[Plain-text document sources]
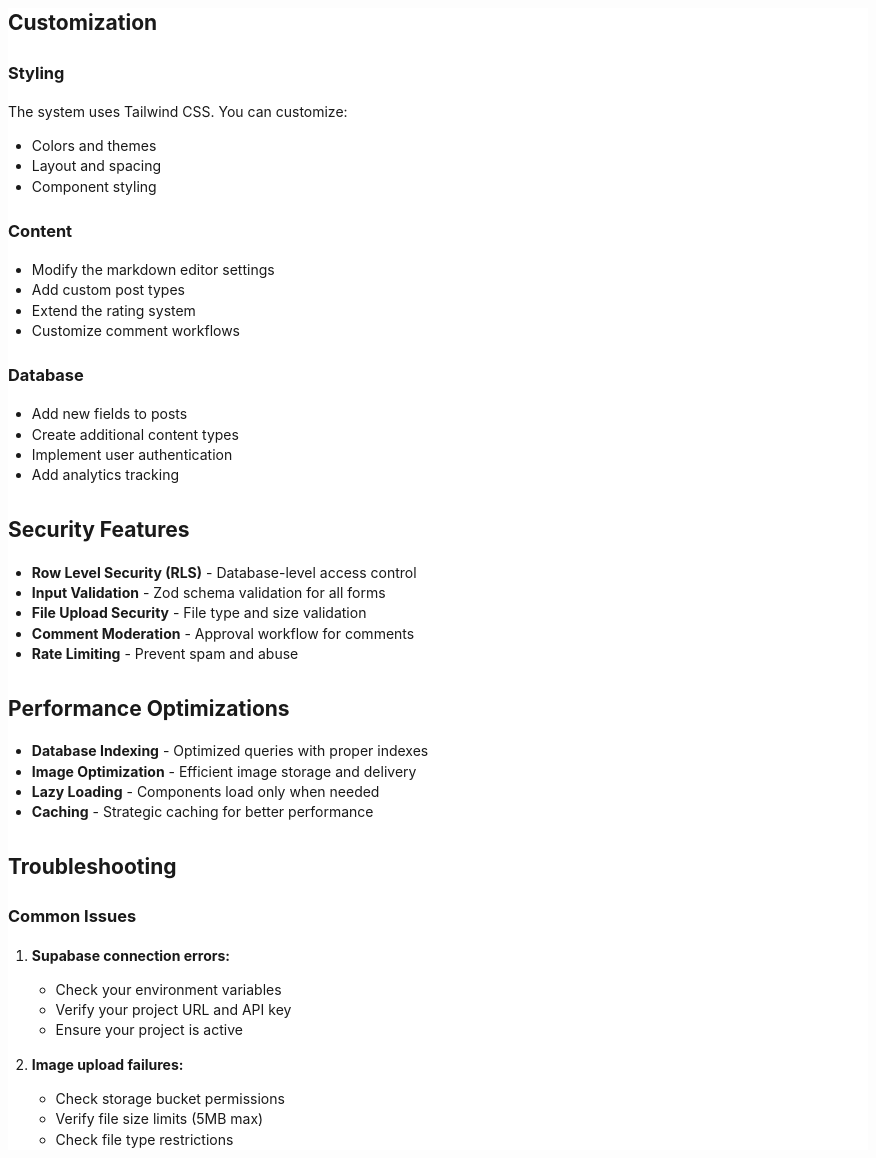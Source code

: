 ## Customization

### Styling
The system uses Tailwind CSS. You can customize:
- Colors and themes
- Layout and spacing
- Component styling

### Content
- Modify the markdown editor settings
- Add custom post types
- Extend the rating system
- Customize comment workflows

### Database
- Add new fields to posts
- Create additional content types
- Implement user authentication
- Add analytics tracking

## Security Features

- **Row Level Security (RLS)** - Database-level access control
- **Input Validation** - Zod schema validation for all forms
- **File Upload Security** - File type and size validation
- **Comment Moderation** - Approval workflow for comments
- **Rate Limiting** - Prevent spam and abuse

## Performance Optimizations

- **Database Indexing** - Optimized queries with proper indexes
- **Image Optimization** - Efficient image storage and delivery
- **Lazy Loading** - Components load only when needed
- **Caching** - Strategic caching for better performance

## Troubleshooting

### Common Issues

1. **Supabase connection errors:**
   - Check your environment variables
   - Verify your project URL and API key
   - Ensure your project is active

2. **Image upload failures:**
   - Check storage bucket permissions
   - Verify file size limits (5MB max)
   - Check file type restrictions
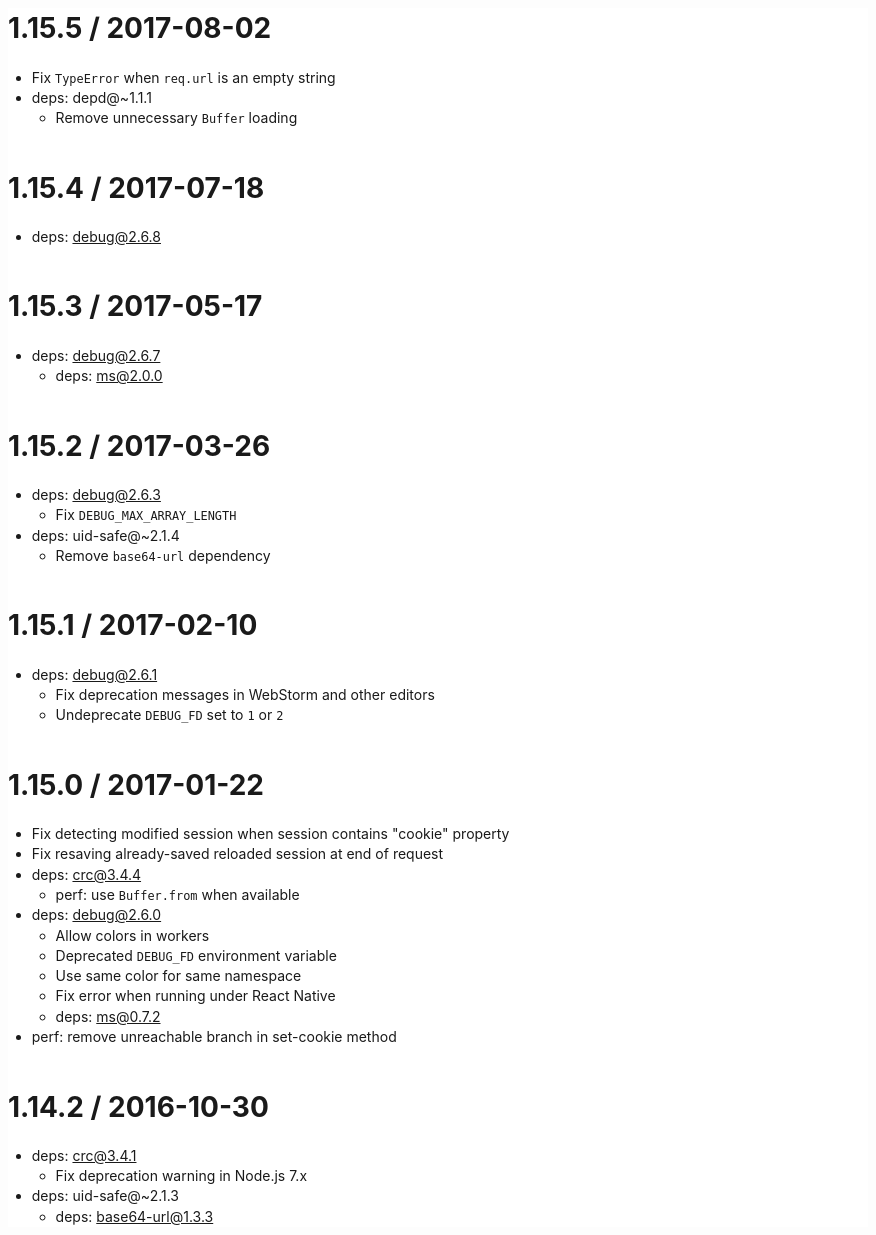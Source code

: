 # 1.15.5 / 2017-08-02

- Fix `TypeError` when `req.url` is an empty string
- deps: depd@~1.1.1
  - Remove unnecessary `Buffer` loading

# 1.15.4 / 2017-07-18

- deps: debug@2.6.8

# 1.15.3 / 2017-05-17

- deps: debug@2.6.7
  - deps: ms@2.0.0

# 1.15.2 / 2017-03-26

- deps: debug@2.6.3
  - Fix `DEBUG_MAX_ARRAY_LENGTH`
- deps: uid-safe@~2.1.4
  - Remove `base64-url` dependency

# 1.15.1 / 2017-02-10

- deps: debug@2.6.1
  - Fix deprecation messages in WebStorm and other editors
  - Undeprecate `DEBUG_FD` set to `1` or `2`

# 1.15.0 / 2017-01-22

- Fix detecting modified session when session contains "cookie" property
- Fix resaving already-saved reloaded session at end of request
- deps: crc@3.4.4
  - perf: use `Buffer.from` when available
- deps: debug@2.6.0
  - Allow colors in workers
  - Deprecated `DEBUG_FD` environment variable
  - Use same color for same namespace
  - Fix error when running under React Native
  - deps: ms@0.7.2
- perf: remove unreachable branch in set-cookie method

# 1.14.2 / 2016-10-30

- deps: crc@3.4.1
  - Fix deprecation warning in Node.js 7.x
- deps: uid-safe@~2.1.3
  - deps: base64-url@1.3.3
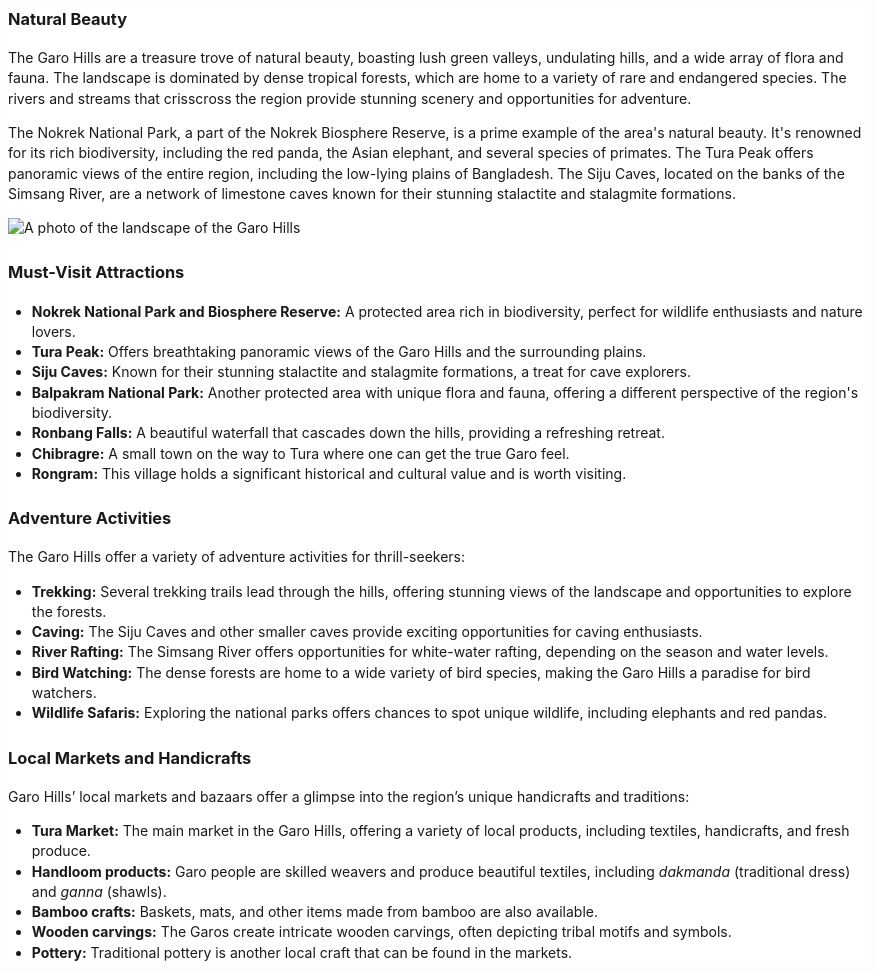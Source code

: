 ### **Natural Beauty**

The Garo Hills are a treasure trove of natural beauty, boasting lush green valleys, undulating hills, and a wide array of flora and fauna. The landscape is dominated by dense tropical forests, which are home to a variety of rare and endangered species. The rivers and streams that crisscross the region provide stunning scenery and opportunities for adventure.

The Nokrek National Park, a part of the Nokrek Biosphere Reserve, is a prime example of the area's natural beauty. It's renowned for its rich biodiversity, including the red panda, the Asian elephant, and several species of primates. The Tura Peak offers panoramic views of the entire region, including the low-lying plains of Bangladesh. The Siju Caves, located on the banks of the Simsang River, are a network of limestone caves known for their stunning stalactite and stalagmite formations.

<img src="placeholder_image_garo_hills_landscape.jpg" alt="A photo of the landscape of the Garo Hills" width="600" height="400">

### **Must-Visit Attractions**

*   **Nokrek National Park and Biosphere Reserve:** A protected area rich in biodiversity, perfect for wildlife enthusiasts and nature lovers.
*   **Tura Peak:** Offers breathtaking panoramic views of the Garo Hills and the surrounding plains.
*   **Siju Caves:** Known for their stunning stalactite and stalagmite formations, a treat for cave explorers.
*   **Balpakram National Park:** Another protected area with unique flora and fauna, offering a different perspective of the region's biodiversity.
*   **Ronbang Falls:** A beautiful waterfall that cascades down the hills, providing a refreshing retreat.
*   **Chibragre:** A small town on the way to Tura where one can get the true Garo feel.
*   **Rongram:** This village holds a significant historical and cultural value and is worth visiting.

### **Adventure Activities**

The Garo Hills offer a variety of adventure activities for thrill-seekers:

*   **Trekking:** Several trekking trails lead through the hills, offering stunning views of the landscape and opportunities to explore the forests.
*   **Caving:** The Siju Caves and other smaller caves provide exciting opportunities for caving enthusiasts.
*   **River Rafting:** The Simsang River offers opportunities for white-water rafting, depending on the season and water levels.
*   **Bird Watching:** The dense forests are home to a wide variety of bird species, making the Garo Hills a paradise for bird watchers.
*   **Wildlife Safaris:** Exploring the national parks offers chances to spot unique wildlife, including elephants and red pandas.

### **Local Markets and Handicrafts**

Garo Hills’ local markets and bazaars offer a glimpse into the region’s unique handicrafts and traditions:

*   **Tura Market:** The main market in the Garo Hills, offering a variety of local products, including textiles, handicrafts, and fresh produce.
*   **Handloom products:** Garo people are skilled weavers and produce beautiful textiles, including *dakmanda* (traditional dress) and *ganna* (shawls).
*   **Bamboo crafts:** Baskets, mats, and other items made from bamboo are also available.
*   **Wooden carvings:** The Garos create intricate wooden carvings, often depicting tribal motifs and symbols.
*   **Pottery:** Traditional pottery is another local craft that can be found in the markets.
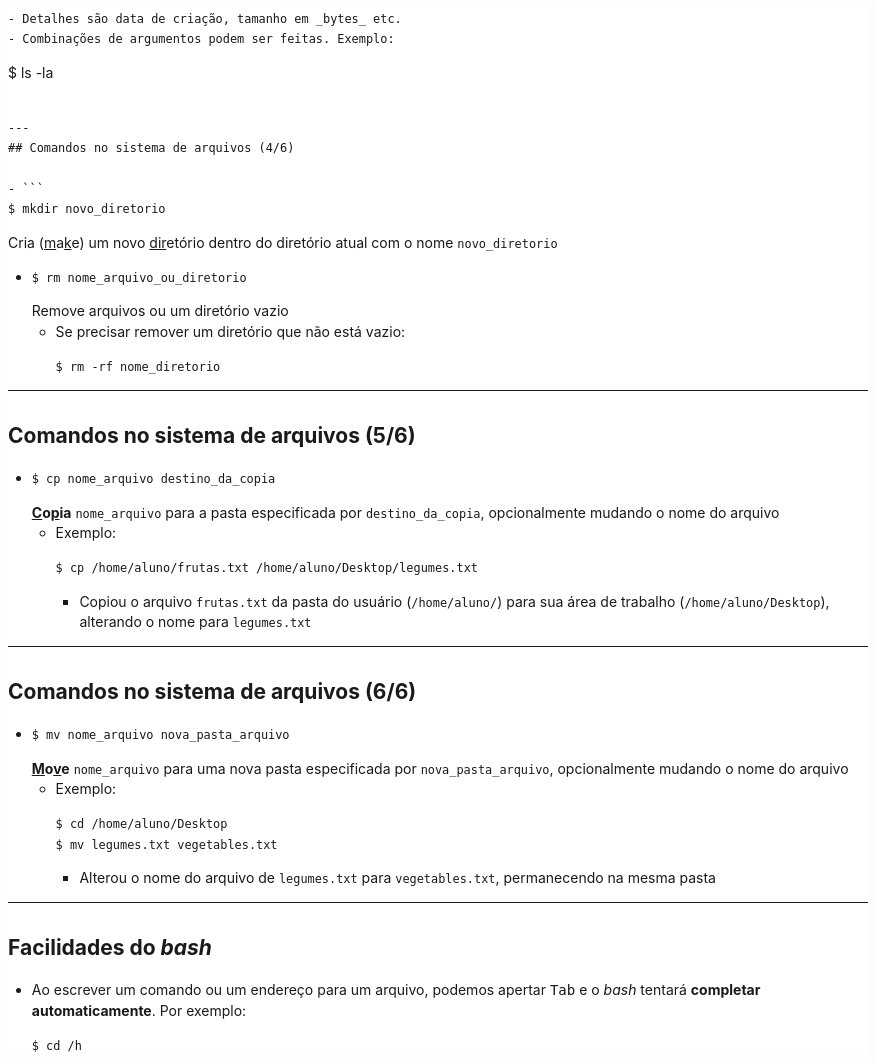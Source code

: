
   ```
  - Detalhes são data de criação, tamanho em _bytes_ etc.
- Combinações de argumentos podem ser feitas. Exemplo:
  ```
  $ ls -la
  ```
  
---
## Comandos no sistema de arquivos (4/6)

- ```
  $ mkdir novo_diretorio
  ```
  Cria (<u>m</u>a<u>k</u>e) um novo <u>dir</u>etório dentro do diretório atual com o nome `novo_diretorio`
- ```
  $ rm nome_arquivo_ou_diretorio
  ```
  Remove arquivos ou um diretório vazio
  - Se precisar remover um diretório que não está vazio:
    ```
    $ rm -rf nome_diretorio
    ```

---
## Comandos no sistema de arquivos (5/6)

- ```
  $ cp nome_arquivo destino_da_copia
  ```
  **<u>C</u>o<u>p</u>ia** `nome_arquivo` para a pasta especificada por `destino_da_copia`, opcionalmente mudando o 
  nome do arquivo
  - Exemplo:
    ```
    $ cp /home/aluno/frutas.txt /home/aluno/Desktop/legumes.txt
    ```
    - Copiou o arquivo `frutas.txt` da pasta do usuário (`/home/aluno/`) para sua área de trabalho 
      (`/home/aluno/Desktop`), alterando o nome para `legumes.txt`

---
## Comandos no sistema de arquivos (6/6)

- ```
  $ mv nome_arquivo nova_pasta_arquivo
  ```
  **<u>M</u>o<u>v</u>e** `nome_arquivo` para uma nova pasta especificada por `nova_pasta_arquivo`, opcionalmente mudando o 
  nome do arquivo
  - Exemplo:
    ```
    $ cd /home/aluno/Desktop
    $ mv legumes.txt vegetables.txt
    ```
    - Alterou o nome do arquivo de `legumes.txt` para `vegetables.txt`, permanecendo na mesma pasta
    

---
## Facilidades do _bash_

- Ao escrever um comando ou um endereço para um arquivo, podemos apertar <kbd>Tab</kbd> e o _bash_ 
  tentará **completar automaticamente**. Por exemplo:
  ```
  $ cd /h
  ```
  ```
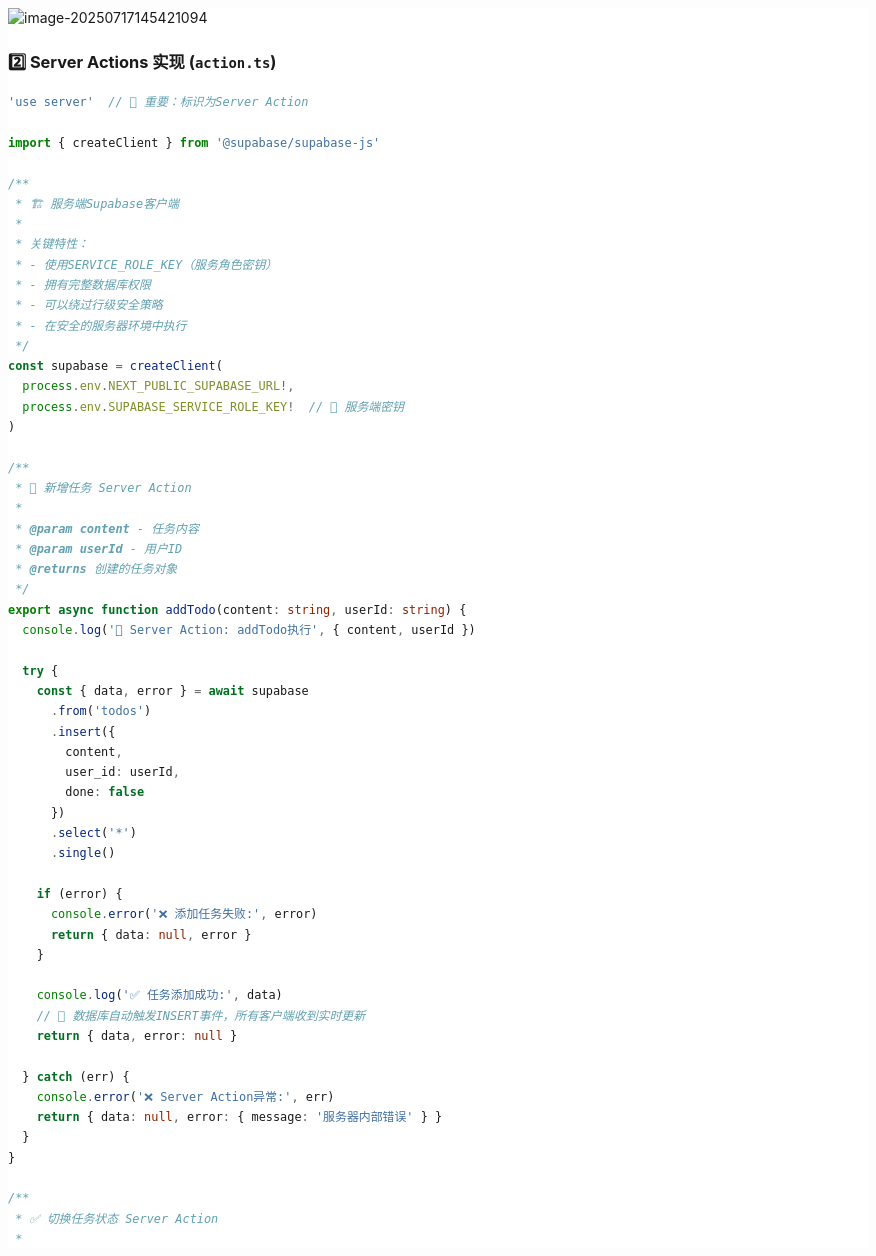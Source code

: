 ![image-20250717145421094](C:\Users\dell\AppData\Roaming\Typora\typora-user-images\image-20250717145421094.png)



### 2️⃣ Server Actions 实现 (`action.ts`)

```typescript
'use server'  // 🚨 重要：标识为Server Action

import { createClient } from '@supabase/supabase-js'

/**
 * 🏗️ 服务端Supabase客户端
 * 
 * 关键特性：
 * - 使用SERVICE_ROLE_KEY（服务角色密钥）
 * - 拥有完整数据库权限
 * - 可以绕过行级安全策略
 * - 在安全的服务器环境中执行
 */
const supabase = createClient(
  process.env.NEXT_PUBLIC_SUPABASE_URL!,
  process.env.SUPABASE_SERVICE_ROLE_KEY!  // 🔐 服务端密钥
)

/**
 * 📝 新增任务 Server Action
 * 
 * @param content - 任务内容
 * @param userId - 用户ID
 * @returns 创建的任务对象
 */
export async function addTodo(content: string, userId: string) {
  console.log('🔧 Server Action: addTodo执行', { content, userId })
  
  try {
    const { data, error } = await supabase
      .from('todos')
      .insert({ 
        content,
        user_id: userId,
        done: false 
      })
      .select('*')
      .single()
    
    if (error) {
      console.error('❌ 添加任务失败:', error)
      return { data: null, error }
    }
    
    console.log('✅ 任务添加成功:', data)
    // 🔄 数据库自动触发INSERT事件，所有客户端收到实时更新
    return { data, error: null }
    
  } catch (err) {
    console.error('❌ Server Action异常:', err)
    return { data: null, error: { message: '服务器内部错误' } }
  }
}

/**
 * ✅ 切换任务状态 Server Action
 * 
```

WHAT YOU WILL DO = Beginning at the line above with "and nature lovers." and finishing at the line with "are also available.", return each line exactly and return nothing else.

ANSWER TO THIS PROBLEM =
*   **Nokrek National Park and Biosphere Reserve:** A protected area rich in biodiversity, perfect for wildlife enthusiasts and nature lovers.
*   **Tura Peak:** Offers breathtaking panoramic views of the Garo Hills and the surrounding plains.
*   **Siju Caves:** Known for their stunning stalactite and stalagmite formations, a treat for cave explorers.
*   **Balpakram National Park:** Another protected area with unique flora and fauna, offering a different perspective of the region's biodiversity.
*   **Ronbang Falls:** A beautiful waterfall that cascades down the hills, providing a refreshing retreat.
*   **Chibragre:** A small town on the way to Tura where one can get the true Garo feel.
*   **Rongram:** This village holds a significant historical and cultural value and is worth visiting.

### **Adventure Activities**

The Garo Hills offer a variety of adventure activities for thrill-seekers:

*   **Trekking:** Several trekking trails lead through the hills, offering stunning views of the landscape and opportunities to explore the forests.
*   **Caving:** The Siju Caves and other smaller caves provide exciting opportunities for caving enthusiasts.
*   **River Rafting:** The Simsang River offers opportunities for white-water rafting, depending on the season and water levels.
*   **Bird Watching:** The dense forests are home to a wide variety of bird species, making the Garo Hills a paradise for bird watchers.
*   **Wildlife Safaris:** Exploring the national parks offers chances to spot unique wildlife, including elephants and red pandas.

### **Local Markets and Handicrafts**

Garo Hills’ local markets and bazaars offer a glimpse into the region’s unique handicrafts and traditions:

*   **Tura Market:** The main market in the Garo Hills, offering a variety of local products, including textiles, handicrafts, and fresh produce.
*   **Handloom products:** Garo people are skilled weavers and produce beautiful textiles, including *dakmanda* (traditional dress) and *ganna* (shawls).
*   **Bamboo crafts:** Baskets, mats, and other items made from bamboo are also available.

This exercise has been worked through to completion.